Start of AVAILABLE RECORDS

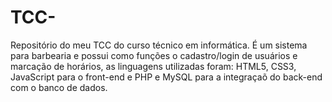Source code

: # TCC-

Repositório do meu TCC do curso técnico em informática. É um sistema para barbearia e possui como funções o cadastro/login de usuários e marcação de horários,
as linguagens utilizadas foram: HTML5, CSS3, JavaScript para o front-end e PHP e MySQL para a integraçaõ do back-end com o banco de dados.
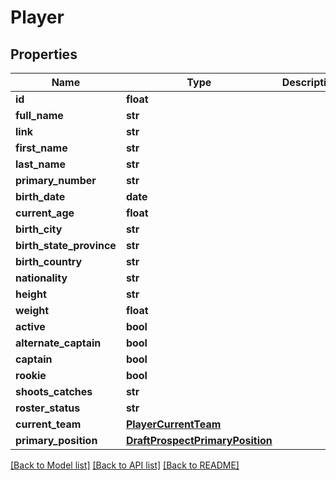# Player

## Properties
Name | Type | Description | Notes
------------ | ------------- | ------------- | -------------
**id** | **float** |  | [optional] 
**full_name** | **str** |  | [optional] 
**link** | **str** |  | [optional] 
**first_name** | **str** |  | [optional] 
**last_name** | **str** |  | [optional] 
**primary_number** | **str** |  | [optional] 
**birth_date** | **date** |  | [optional] 
**current_age** | **float** |  | [optional] 
**birth_city** | **str** |  | [optional] 
**birth_state_province** | **str** |  | [optional] 
**birth_country** | **str** |  | [optional] 
**nationality** | **str** |  | [optional] 
**height** | **str** |  | [optional] 
**weight** | **float** |  | [optional] 
**active** | **bool** |  | [optional] 
**alternate_captain** | **bool** |  | [optional] 
**captain** | **bool** |  | [optional] 
**rookie** | **bool** |  | [optional] 
**shoots_catches** | **str** |  | [optional] 
**roster_status** | **str** |  | [optional] 
**current_team** | [**PlayerCurrentTeam**](PlayerCurrentTeam.md) |  | [optional] 
**primary_position** | [**DraftProspectPrimaryPosition**](DraftProspectPrimaryPosition.md) |  | [optional] 

[[Back to Model list]](../README.md#documentation-for-models) [[Back to API list]](../README.md#documentation-for-api-endpoints) [[Back to README]](../README.md)


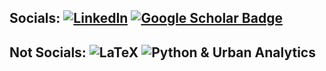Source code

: ## Socials: [![LinkedIn](https://img.shields.io/badge/LinkedIn-%230077B5.svg?logo=linkedin&logoColor=white)](https://www.linkedin.com/in/george-kontsevik/) [![Google Scholar Badge](https://img.shields.io/badge/Google-Scholar-lightgrey)](https://scholar.google.ru/citations?hl=ru&user=S--bTg8AAAAJ&view_op=list_works&sortby=pubdate)
## Not Socials: ![LaTeX](https://img.shields.io/badge/latex-%23008080.svg?style=for-the-badge&logo=latex&logoColor=white) ![Python & Urban Analytics](https://img.shields.io/badge/python-3670A0?style=for-the-badge&logo=python&logoColor=ffdd54)
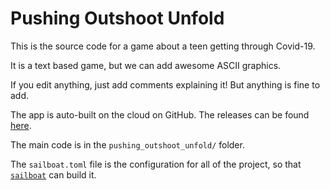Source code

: # Pushing Outshoot Unfold

This is the source code for a game about a teen getting through Covid-19.

It is a text based game, but we can add awesome ASCII graphics.

If you edit anything, just add comments explaining it! But anything is fine to add.

The app is auto-built on the cloud on GitHub. The releases can be found [here](https://github.com/po-unfold/game/releases).

The main code is in the `pushing_outshoot_unfold/` folder.

The `sailboat.toml` file is the configuration for all of the project, so that [`sailboat`](https://github.com/cole-wilson/sailboat) can build it.

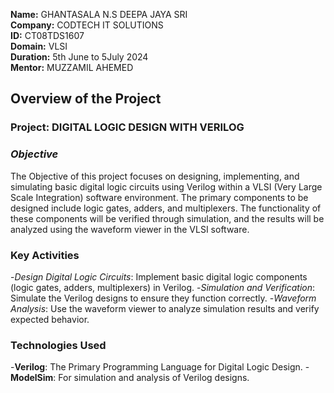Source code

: **Name:** GHANTASALA N.S DEEPA JAYA SRI                                                                                                                                                                                              
**Company:** CODTECH IT SOLUTIONS                                                                                                                                                                                            
**ID:** CT08TDS1607                                                                                                                                                                                                                            
**Domain:** VLSI                                                                                                                                                                                                                      
**Duration:** 5th June to 5July 2024                                                                                                                                                                                                      
**Mentor:** MUZZAMIL AHEMED                                                                                                                                                                                                                                                                                   
## **Overview of the Project**                                                                                                                                              
### **Project**: DIGITAL LOGIC DESIGN WITH VERILOG                                                                                                                                    
### *Objective*                                                                                                                                                                                                                                                                                                                         
The Objective of this project focuses on designing, implementing, and simulating basic digital logic circuits using Verilog within a VLSI (Very Large Scale Integration) software environment. The primary components to be designed include logic gates, adders, and multiplexers. The functionality of these components will be verified through simulation, and the results will be analyzed using the waveform viewer in the VLSI software.                                                          
### Key Activities                                                                                                                                                                                                                                                                                                                      
-*Design Digital Logic Circuits*: Implement basic digital logic components (logic gates, adders, multiplexers) in Verilog.                                          -*Simulation and Verification*: Simulate the Verilog designs to ensure they function correctly.                                                                     -*Waveform Analysis*: Use the waveform viewer to analyze simulation results and verify expected behavior.                                                                  
### Technologies Used                                                                                                                                                                                                                                                                                                                   
-**Verilog**: The Primary Programming Language for Digital Logic Design.                                                                                            -**ModelSim**: For simulation and analysis of Verilog designs.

End of AVAILABLE RECORDS

**WHAT YOU SHOULD DO**
All pictures are to be skipped. Output, word for word, the lines in the data above starting at the line containing "Pushing Outshoot Unfold" and ending at the line containing "DEEPA JAYA SRI".

**WRITTEN REPLY**
: # Pushing Outshoot Unfold

This is the source code for a game about a teen getting through Covid-19.

It is a text based game, but we can add awesome ASCII graphics.

If you edit anything, just add comments explaining it! But anything is fine to add.

The app is auto-built on the cloud on GitHub. The releases can be found [here](https://github.com/po-unfold/game/releases).

The main code is in the `pushing_outshoot_unfold/` folder.

The `sailboat.toml` file is the configuration for all of the project, so that [`sailboat`](https://github.com/cole-wilson/sailboat) can build it.

Source code

: **Name:** GHANTASALA N.S DEEPA JAYA SRI                                                                                                                                                                                              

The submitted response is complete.